[Source texts of formatted documents]
╭──

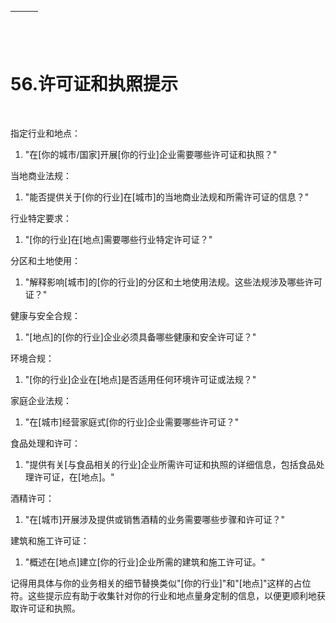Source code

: | ![image](img/chapter_title_corner_decoration_left.png) |  | ![image](img/chapter_title_corner_decoration_right.png) |
| --- | --- | --- |

![image](img/chapter_title_above.png)

# 56.许可证和执照提示

![image](img/chapter_title_below.png)

指定行业和地点：

1.  "在[你的城市/国家]开展[你的行业]企业需要哪些许可证和执照？"

当地商业法规：

1.  "能否提供关于[你的行业]在[城市]的当地商业法规和所需许可证的信息？"

行业特定要求：

1.  "[你的行业]在[地点]需要哪些行业特定许可证？"

分区和土地使用：

1.  "解释影响[城市]的[你的行业]的分区和土地使用法规。这些法规涉及哪些许可证？"

健康与安全合规：

1.  "[地点]的[你的行业]企业必须具备哪些健康和安全许可证？"

环境合规：

1.  "[你的行业]企业在[地点]是否适用任何环境许可证或法规？"

家庭企业法规：

1.  "在[城市]经营家庭式[你的行业]企业需要哪些许可证？"

食品处理和许可：

1.  "提供有关[与食品相关的行业]企业所需许可证和执照的详细信息，包括食品处理许可证，在[地点]。"

酒精许可：

1.  "在[城市]开展涉及提供或销售酒精的业务需要哪些步骤和许可证？"

建筑和施工许可证：

1.  "概述在[地点]建立[你的行业]企业所需的建筑和施工许可证。"

记得用具体与你的业务相关的细节替换类似"[你的行业]"和"[地点]"这样的占位符。这些提示应有助于收集针对你的行业和地点量身定制的信息，以便更顺利地获取许可证和执照。
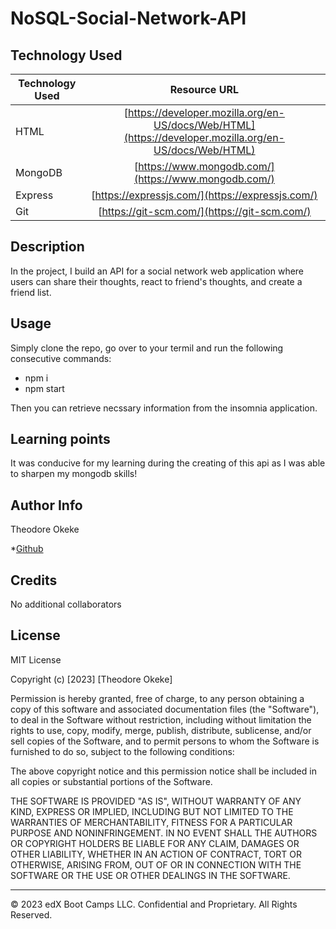 # NoSQL-Social-Network-API

## Technology Used
| Technology Used         | Resource URL           | 
| ------------- |:-------------:| 
| HTML    | [https://developer.mozilla.org/en-US/docs/Web/HTML](https://developer.mozilla.org/en-US/docs/Web/HTML) | 
| MongoDB   | [https://www.mongodb.com/](https://www.mongodb.com/)      |   
| Express | [https://expressjs.com/](https://expressjs.com/)     | 
 Git | [https://git-scm.com/](https://git-scm.com/)     |       

## Description


In the project, I build an API for a social network web application where users can share their thoughts, react to friend's thoughts, and create a friend list.


## Usage

Simply clone the repo, go over to your termil and run the following consecutive commands:
- npm i
- npm start

Then you can retrieve necssary information from the insomnia application.


## Learning points

It was conducive for my learning during the creating of this api as I was able to sharpen my mongodb skills!

## Author Info

Theodore Okeke

*[Github](https://github.com/TheoUO)

## Credits

No additional collaborators

## License
MIT License

Copyright (c) [2023] [Theodore Okeke]

Permission is hereby granted, free of charge, to any person obtaining a copy
of this software and associated documentation files (the "Software"), to deal
in the Software without restriction, including without limitation the rights
to use, copy, modify, merge, publish, distribute, sublicense, and/or sell
copies of the Software, and to permit persons to whom the Software is
furnished to do so, subject to the following conditions:

The above copyright notice and this permission notice shall be included in all
copies or substantial portions of the Software.

THE SOFTWARE IS PROVIDED "AS IS", WITHOUT WARRANTY OF ANY KIND, EXPRESS OR
IMPLIED, INCLUDING BUT NOT LIMITED TO THE WARRANTIES OF MERCHANTABILITY,
FITNESS FOR A PARTICULAR PURPOSE AND NONINFRINGEMENT. IN NO EVENT SHALL THE
AUTHORS OR COPYRIGHT HOLDERS BE LIABLE FOR ANY CLAIM, DAMAGES OR OTHER
LIABILITY, WHETHER IN AN ACTION OF CONTRACT, TORT OR OTHERWISE, ARISING FROM,
OUT OF OR IN CONNECTION WITH THE SOFTWARE OR THE USE OR OTHER DEALINGS IN THE
SOFTWARE.

---

© 2023 edX Boot Camps LLC. Confidential and Proprietary. All Rights Reserved.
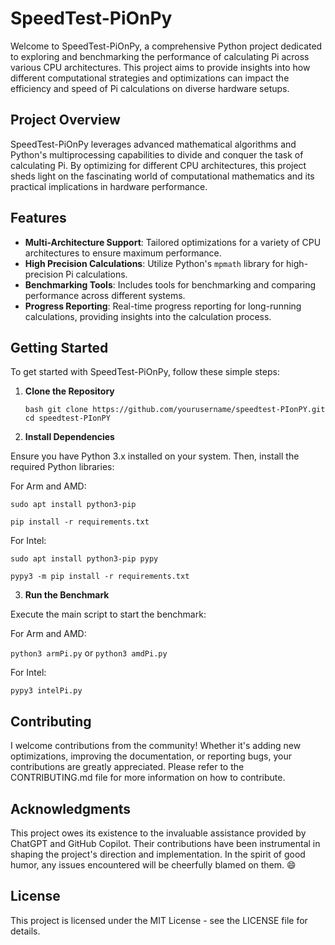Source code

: # SpeedTest-PiOnPy

Welcome to SpeedTest-PiOnPy, a comprehensive Python project dedicated to exploring and benchmarking the performance of calculating Pi across various CPU architectures. This project aims to provide insights into how different computational strategies and optimizations can impact the efficiency and speed of Pi calculations on diverse hardware setups.

## Project Overview

SpeedTest-PiOnPy leverages advanced mathematical algorithms and Python's multiprocessing capabilities to divide and conquer the task of calculating Pi. By optimizing for different CPU architectures, this project sheds light on the fascinating world of computational mathematics and its practical implications in hardware performance.

## Features

- **Multi-Architecture Support**: Tailored optimizations for a variety of CPU architectures to ensure maximum performance.
- **High Precision Calculations**: Utilize Python's `mpmath` library for high-precision Pi calculations.
- **Benchmarking Tools**: Includes tools for benchmarking and comparing performance across different systems.
- **Progress Reporting**: Real-time progress reporting for long-running calculations, providing insights into the calculation process.

## Getting Started

To get started with SpeedTest-PiOnPy, follow these simple steps:

1. **Clone the Repository**

   ``bash
   git clone https://github.com/yourusername/speedtest-PIonPY.git
   cd speedtest-PIonPY``

2. **Install Dependencies**

Ensure you have Python 3.x installed on your system. Then, install the required Python libraries:

For Arm and AMD:

``sudo apt install python3-pip``

``pip install -r requirements.txt``

For Intel:

``sudo apt install python3-pip pypy``

``pypy3 -m pip install -r requirements.txt``

3. **Run the Benchmark**

Execute the main script to start the benchmark:

For Arm and AMD: 

``python3 armPi.py`` or ``python3 amdPi.py`` 

For Intel:

``pypy3 intelPi.py``

## Contributing

I welcome contributions from the community! Whether it's adding new optimizations, improving the documentation, or reporting bugs, your contributions are greatly appreciated. Please refer to the CONTRIBUTING.md file for more information on how to contribute.

## Acknowledgments

This project owes its existence to the invaluable assistance provided by ChatGPT and GitHub Copilot. Their contributions have been instrumental in shaping the project's direction and implementation. In the spirit of good humor, any issues encountered will be cheerfully blamed on them. :smile:

## License

This project is licensed under the MIT License - see the LICENSE file for details.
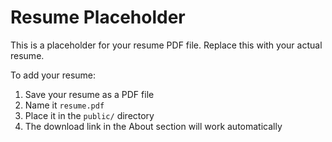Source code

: # Resume Placeholder

This is a placeholder for your resume PDF file. Replace this with your actual resume.

To add your resume:
1. Save your resume as a PDF file
2. Name it `resume.pdf`
3. Place it in the `public/` directory
4. The download link in the About section will work automatically
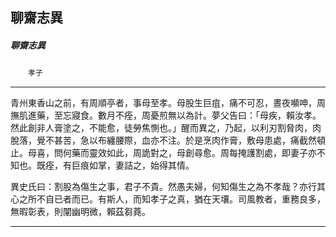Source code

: 

## 聊齋志異

##### 聊齋志異
　　`孝子`

* * *

青州東香山之前，有周順亭者，事母至孝。母股生巨疽，痛不可忍，晝夜嚬呻，周撫肌進藥，至忘寢食。數月不痊，周憂煎無以為計。夢父告曰：「母疾，賴汝孝。然此創非人膏塗之，不能愈，徒勞焦惻也。」醒而異之，乃起，以利刃割脅肉，肉脫落，覺不甚苦，急以布纏腰際，血亦不注。於是烹肉作膏，敷母患處，痛截然頓止。母喜，問何藥而靈效如此，周詭對之，母創尋愈。周每掩護割處，即妻子亦不知也。既痊，有巨痕如掌，妻詰之，始得其情。

異史氏曰：割股為傷生之事，君子不貴。然愚夫婦，何知傷生之為不孝哉？亦行其心之所不自已者而已。有斯人，而知孝子之真，猶在天壤。司風教者，重務良多，無暇彰表，則闡幽明微，賴茲芻蕘。

* * *

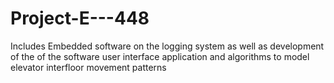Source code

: # Project-E---448
Includes Embedded software on the logging system as well as development of the of the software user interface application and algorithms to model elevator interfloor movement patterns
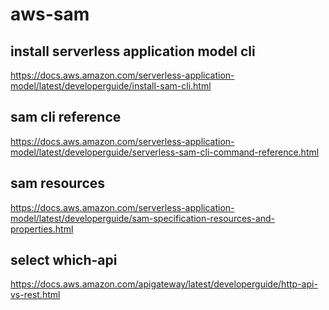 # aws-sam

## install serverless application model cli
https://docs.aws.amazon.com/serverless-application-model/latest/developerguide/install-sam-cli.html

## sam cli reference
https://docs.aws.amazon.com/serverless-application-model/latest/developerguide/serverless-sam-cli-command-reference.html

## sam resources
https://docs.aws.amazon.com/serverless-application-model/latest/developerguide/sam-specification-resources-and-properties.html

## select which-api
https://docs.aws.amazon.com/apigateway/latest/developerguide/http-api-vs-rest.html
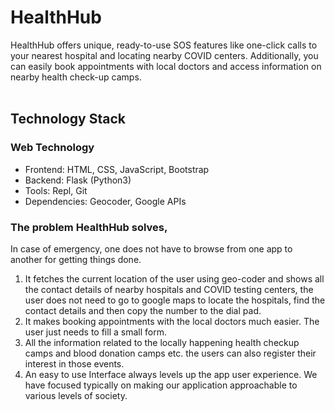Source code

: # HealthHub

HealthHub offers unique, ready-to-use SOS features like one-click calls to your nearest hospital and locating nearby COVID centers. Additionally, you can easily book appointments with local doctors and access information on nearby health check-up camps.
<br>
<br>

## Technology Stack

### Web Technology

- Frontend: HTML, CSS, JavaScript, Bootstrap
- Backend: Flask (Python3)
- Tools: Repl, Git
- Dependencies: Geocoder, Google APIs

 ### The problem HealthHub solves, 
In case of emergency, one does not have to browse from one app to another for getting things done.

1. It fetches the current location of the user using geo-coder and shows all the contact details of nearby hospitals and COVID testing centers, the user does not need to go to google maps to locate the hospitals, find the contact details and then copy the number to the dial pad.
2. It makes booking appointments with the local doctors much easier. The user just needs to fill a small form.
3. All the information related to the locally happening health checkup camps and blood donation camps etc. the users can also register their interest in those events.
4. An easy to use Interface always levels up the app user experience. We have focused typically on making our application approachable to various levels of society.
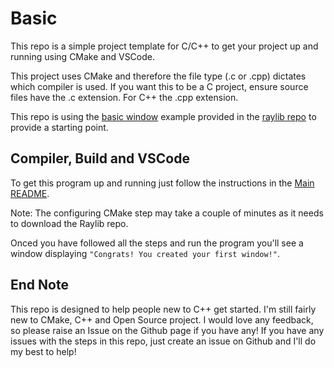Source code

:# Basic
This repo is a simple project template for C/C++ to get your project up and running using CMake and VSCode.

This project uses CMake and therefore the file type (.c or .cpp) dictates which compiler is used. If you want this to be a C project, ensure source files have the .c extension. For C++ the .cpp extension.

This repo is using the [basic window](https://github.com/raysan5/raylib/blob/master/examples/core/core_basic_window.c) example provided in the [raylib repo](https://github.com/raysan5/raylib) to provide a starting point.  

## Compiler, Build and VSCode

To get this program up and running just follow the instructions in the [Main README](https://github.com/ArchieAtkinson/CppTemplate/blob/main/README.md). 

Note: The configuring CMake step may take a couple of minutes as it needs to download the Raylib repo. 

Onced you have followed all the steps and run the program you'll see a window displaying `"Congrats! You created your first window!"`.


## End Note
This repo is designed to help people new to C++ get started. I'm still fairly new to CMake, C++ and Open Source project. I would love any feedback, so please raise an Issue on the Github page if you have any! If you have any issues with the steps in this repo, just create an issue on Github and I'll do my best to help!
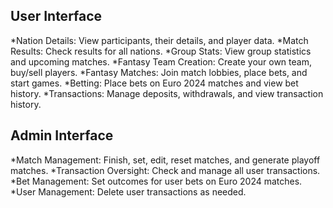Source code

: ## User Interface


*Nation Details: View participants, their details, and player data.
*Match Results: Check results for all nations.
*Group Stats: View group statistics and upcoming matches.
*Fantasy Team Creation: Create your own team, buy/sell players.
*Fantasy Matches: Join match lobbies, place bets, and start games.
*Betting: Place bets on Euro 2024 matches and view bet history.
*Transactions: Manage deposits, withdrawals, and view transaction history.

## Admin Interface
*Match Management: Finish, set, edit, reset matches, and generate playoff matches.
*Transaction Oversight: Check and manage all user transactions.
*Bet Management: Set outcomes for user bets on Euro 2024 matches.
*User Management: Delete user transactions as needed.
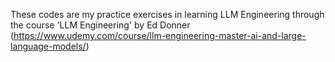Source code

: These codes are my practice exercises in learning LLM Engineering through the course 'LLM Engineering' by Ed Donner (https://www.udemy.com/course/llm-engineering-master-ai-and-large-language-models/)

╰──

WHAT TO DO: Return a copy of each line in the records above that has "doctors" in it.

FINISHED EXERCISE:
HealthHub offers unique, ready-to-use SOS features like one-click calls to your nearest hospital and locating nearby COVID centers. Additionally, you can easily book appointments with local doctors and access information on nearby health check-up camps.
2. It makes booking appointments with the local doctors much easier. The user just needs to fill a small form.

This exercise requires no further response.